#### Exercise prompt:
Could you copy the records below exactly, leaving out any pictures?

#### Records for processing:
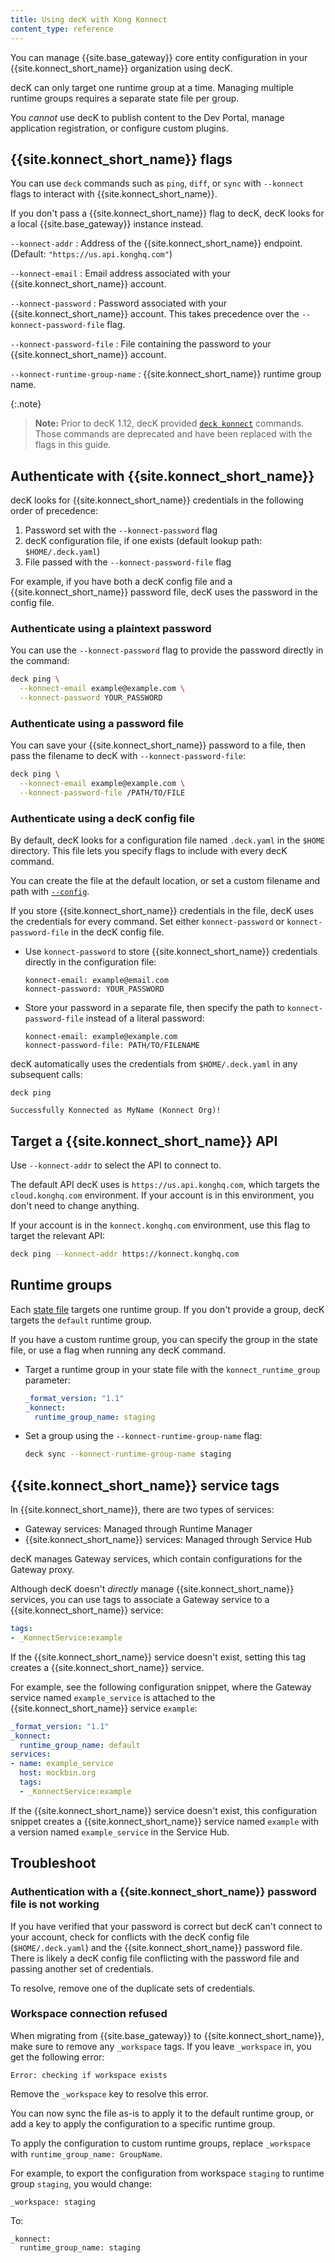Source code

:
 ```yaml
---
title: Using decK with Kong Konnect
content_type: reference
---
```


You can manage {{site.base_gateway}} core entity configuration in your {{site.konnect_short_name}} organization using decK.

decK can only target one runtime group at a time.
Managing multiple runtime groups requires a separate state file per group.

You _cannot_ use decK to publish content to the Dev Portal, manage application registration, or configure custom plugins.

## {{site.konnect_short_name}} flags

You can use `deck` commands such as `ping`, `diff`, or `sync` with `--konnect` flags to interact with {{site.konnect_short_name}}.

If you don't pass a {{site.konnect_short_name}} flag to decK, decK looks for a local {{site.base_gateway}} instance instead.

`--konnect-addr`
:  Address of the {{site.konnect_short_name}} endpoint. (Default: `"https://us.api.konghq.com"`)

`--konnect-email`
:  Email address associated with your {{site.konnect_short_name}} account.

`--konnect-password`
:  Password associated with your {{site.konnect_short_name}} account.
This takes precedence over the `--konnect-password-file` flag.

`--konnect-password-file`
:  File containing the password to your {{site.konnect_short_name}} account.

`--konnect-runtime-group-name`
:  {{site.konnect_short_name}} runtime group name.

{:.note}
> **Note:** Prior to decK 1.12, decK provided [`deck konnect`](/deck/1.11.x/reference/deck_konnect) commands.
Those commands are deprecated and have been replaced with the flags in this guide.

## Authenticate with {{site.konnect_short_name}}

decK looks for {{site.konnect_short_name}} credentials in the following order of precedence:

1. Password set with the `--konnect-password` flag
2. decK configuration file, if one exists (default lookup path: `$HOME/.deck.yaml`)
3. File passed with the `--konnect-password-file` flag

For example, if you have both a decK config file and a {{site.konnect_short_name}} password file, decK uses the password in the config file.

### Authenticate using a plaintext password

You can use the `--konnect-password` flag to provide the password directly in the command:

```sh
deck ping \
  --konnect-email example@example.com \
  --konnect-password YOUR_PASSWORD
```

### Authenticate using a password file

You can save your {{site.konnect_short_name}}
password to a file, then pass the filename to decK with `--konnect-password-file`:

```sh
deck ping \
  --konnect-email example@example.com \
  --konnect-password-file /PATH/TO/FILE
```

### Authenticate using a decK config file

By default, decK looks for a configuration file named `.deck.yaml` in the `$HOME` directory.
This file lets you specify flags to include with every decK command.

You can create the file at the default location, or set a custom filename and path with [`--config`](/deck/{{page.kong_version}}/reference/deck).

If you store {{site.konnect_short_name}} credentials in the file, decK uses the credentials for every command.
Set either `konnect-password` or `konnect-password-file` in the decK config file.

* Use `konnect-password` to store {{site.konnect_short_name}} credentials directly in the configuration file:

    ```
    konnect-email: example@email.com
    konnect-password: YOUR_PASSWORD
    ```

* Store your password in a separate file, then specify the path to `konnect-password-file` instead of a literal password:

    ```
    konnect-email: example@example.com
    konnect-password-file: PATH/TO/FILENAME
    ```

decK automatically uses the credentials from `$HOME/.deck.yaml` in any subsequent calls:

```
deck ping

Successfully Konnected as MyName (Konnect Org)!
```

## Target a {{site.konnect_short_name}} API

Use `--konnect-addr` to select the API to connect to.

The default API decK uses is `https://us.api.konghq.com`, which targets the `cloud.konghq.com` environment.
If your account is in this environment, you don't need to change anything.

If your account is in the `konnect.konghq.com` environment, use this flag to target the relevant API:

```sh
deck ping --konnect-addr https://konnect.konghq.com
```

## Runtime groups

Each [state file](/deck/{{page.kong_version}}/terminology/#state-files) targets one runtime group.
If you don't provide a group, decK targets the `default` runtime group.

If you have a custom runtime group, you can specify the group in the state file,
or use a flag when running any decK command.

* Target a runtime group in your state file with the `konnect_runtime_group` parameter:

    ```yaml
    _format_version: "1.1"
    _konnect:
      runtime_group_name: staging
    ```

* Set a group using the `--konnect-runtime-group-name` flag:

    ```sh
    deck sync --konnect-runtime-group-name staging
    ```

## {{site.konnect_short_name}} service tags

In {{site.konnect_short_name}}, there are two types of services:
* Gateway services: Managed through Runtime Manager
* {{site.konnect_short_name}} services: Managed through Service Hub

decK manages Gateway services, which contain configurations for the Gateway proxy.

Although decK doesn't _directly_ manage {{site.konnect_short_name}} services, you can use tags to associate a Gateway service to a {{site.konnect_short_name}} service:

```yaml
tags:
- _KonnectService:example
```
If the {{site.konnect_short_name}} service doesn't exist, setting this tag creates a {{site.konnect_short_name}} service.

For example, see the following configuration snippet, where the Gateway service named `example_service` is attached to the {{site.konnect_short_name}} service `example`:

```yaml
_format_version: "1.1"
_konnect:
  runtime_group_name: default
services:
- name: example_service
  host: mockbin.org
  tags:
  - _KonnectService:example
```

If the {{site.konnect_short_name}} service doesn't exist, this configuration snippet creates a {{site.konnect_short_name}} service named `example` with a version named `example_service` in the Service Hub.

## Troubleshoot

### Authentication with a {{site.konnect_short_name}} password file is not working

If you have verified that your password is correct but decK can't connect to your account, check for conflicts with the decK config file (`$HOME/.deck.yaml`) and the {{site.konnect_short_name}} password file.
There is likely a decK config file conflicting with the password file and passing another set of credentials.

To resolve, remove one of the duplicate sets of credentials.

### Workspace connection refused

When migrating from {{site.base_gateway}} to {{site.konnect_short_name}}, make sure to remove any `_workspace` tags. If you leave `_workspace` in, you get the following error:

```
Error: checking if workspace exists
```

Remove the `_workspace` key to resolve this error.

You can now sync the file as-is to apply it to the default runtime group, or add a key to apply the configuration to a specific runtime group.

To apply the configuration to custom runtime groups, replace `_workspace` with `runtime_group_name: GroupName`.

For example, to export the configuration from workspace `staging` to runtime group `staging`, you would change:

```
_workspace: staging
```

To:
```
_konnect:
  runtime_group_name: staging
```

#### Answer box:
Source code

:
 ```yaml
---
title: Using decK with Kong Konnect
content_type: reference
---
```


You can manage {{site.base_gateway}} core entity configuration in your {{site.konnect_short_name}} organization using decK.

decK can only target one runtime group at a time.
Managing multiple runtime groups requires a separate state file per group.

You _cannot_ use decK to publish content to the Dev Portal, manage application registration, or configure custom plugins.

## {{site.konnect_short_name}} flags

You can use `deck` commands such as `ping`, `diff`, or `sync` with `--konnect` flags to interact with {{site.konnect_short_name}}.

If you don't pass a {{site.konnect_short_name}} flag to decK, decK looks for a local {{site.base_gateway}} instance instead.

`--konnect-addr`
:  Address of the {{site.konnect_short_name}} endpoint. (Default: `"https://us.api.konghq.com"`)

`--konnect-email`
:  Email address associated with your {{site.konnect_short_name}} account.

`--konnect-password`
:  Password associated with your {{site.konnect_short_name}} account.
This takes precedence over the `--konnect-password-file` flag.

`--konnect-password-file`
:  File containing the password to your {{site.konnect_short_name}} account.

`--konnect-runtime-group-name`
:  {{site.konnect_short_name}} runtime group name.

{:.note}
> **Note:** Prior to decK 1.12, decK provided [`deck konnect`](/deck/1.11.x/reference/deck_konnect) commands.
Those commands are deprecated and have been replaced with the flags in this guide.

## Authenticate with {{site.konnect_short_name}}

decK looks for {{site.konnect_short_name}} credentials in the following order of precedence:

1. Password set with the `--konnect-password` flag
2. decK configuration file, if one exists (default lookup path: `$HOME/.deck.yaml`)
3. File passed with the `--konnect-password-file` flag

For example, if you have both a decK config file and a {{site.konnect_short_name}} password file, decK uses the password in the config file.

### Authenticate using a plaintext password

You can use the `--konnect-password` flag to provide the password directly in the command:

```sh
deck ping \
  --konnect-email example@example.com \
  --konnect-password YOUR_PASSWORD
```

### Authenticate using a password file

You can save your {{site.konnect_short_name}}
password to a file, then pass the filename to decK with `--konnect-password-file`:

```sh
deck ping \
  --konnect-email example@example.com \
  --konnect-password-file /PATH/TO/FILE
```

### Authenticate using a decK config file

By default, decK looks for a configuration file named `.deck.yaml` in the `$HOME` directory.
This file lets you specify flags to include with every decK command.

You can create the file at the default location, or set a custom filename and path with [`--config`](/deck/{{page.kong_version}}/reference/deck).

If you store {{site.konnect_short_name}} credentials in the file, decK uses the credentials for every command.
Set either `konnect-password` or `konnect-password-file` in the decK config file.

* Use `konnect-password` to store {{site.konnect_short_name}} credentials directly in the configuration file:

    ```
    konnect-email: example@email.com
    konnect-password: YOUR_PASSWORD
    ```

* Store your password in a separate file, then specify the path to `konnect-password-file` instead of a literal password:

    ```
    konnect-email: example@example.com
    konnect-password-file: PATH/TO/FILENAME
    ```

decK automatically uses the credentials from `$HOME/.deck.yaml` in any subsequent calls:

```
deck ping

Successfully Konnected as MyName (Konnect Org)!
```

## Target a {{site.konnect_short_name}} API

Use `--konnect-addr` to select the API to connect to.

The default API decK uses is `https://us.api.konghq.com`, which targets the `cloud.konghq.com` environment.
If your account is in this environment, you don't need to change anything.

If your account is in the `konnect.konghq.com` environment, use this flag to target the relevant API:

```sh
deck ping --konnect-addr https://konnect.konghq.com
```

## Runtime groups

Each [state file](/deck/{{page.kong_version}}/terminology/#state-files) targets one runtime group.
If you don't provide a group, decK targets the `default` runtime group.

If you have a custom runtime group, you can specify the group in the state file,
or use a flag when running any decK command.

* Target a runtime group in your state file with the `konnect_runtime_group` parameter:

    ```yaml
    _format_version: "1.1"
    _konnect:
      runtime_group_name: staging
    ```

* Set a group using the `--konnect-runtime-group-name` flag:

    ```sh
    deck sync --konnect-runtime-group-name staging
    ```

## {{site.konnect_short_name}} service tags

In {{site.konnect_short_name}}, there are two types of services:
* Gateway services: Managed through Runtime Manager
* {{site.konnect_short_name}} services: Managed through Service Hub

decK manages Gateway services, which contain configurations for the Gateway proxy.

Although decK doesn't _directly_ manage {{site.konnect_short_name}} services, you can use tags to associate a Gateway service to a {{site.konnect_short_name}} service:

```yaml
tags:
- _KonnectService:example
```
If the {{site.konnect_short_name}} service doesn't exist, setting this tag creates a {{site.konnect_short_name}} service.

For example, see the following configuration snippet, where the Gateway service named `example_service` is attached to the {{site.konnect_short_name}} service `example`:

```yaml
_format_version: "1.1"
_konnect:
  runtime_group_name: default
services:
- name: example_service
  host: mockbin.org
  tags:
  - _KonnectService:example
```

If the {{site.konnect_short_name}} service doesn't exist, this configuration snippet creates a {{site.konnect_short_name}} service named `example` with a version named `example_service` in the Service Hub.

## Troubleshoot

### Authentication with a {{site.konnect_short_name}} password file is not working

If you have verified that your password is correct but decK can't connect to your account, check for conflicts with the decK config file (`$HOME/.deck.yaml`) and the {{site.konnect_short_name}} password file.
There is likely a decK config file conflicting with the password file and passing another set of credentials.

To resolve, remove one of the duplicate sets of credentials.

### Workspace connection refused

When migrating from {{site.base_gateway}} to {{site.konnect_short_name}}, make sure to remove any `_workspace` tags. If you leave `_workspace` in, you get the following error:

```
Error: checking if workspace exists
```

Remove the `_workspace` key to resolve this error.

You can now sync the file as-is to apply it to the default runtime group, or add a key to apply the configuration to a specific runtime group.

To apply the configuration to custom runtime groups, replace `_workspace` with `runtime_group_name: GroupName`.

For example, to export the configuration from workspace `staging` to runtime group `staging`, you would change:

```
_workspace: staging
```

To:
```
_konnect:
  runtime_group_name: staging
```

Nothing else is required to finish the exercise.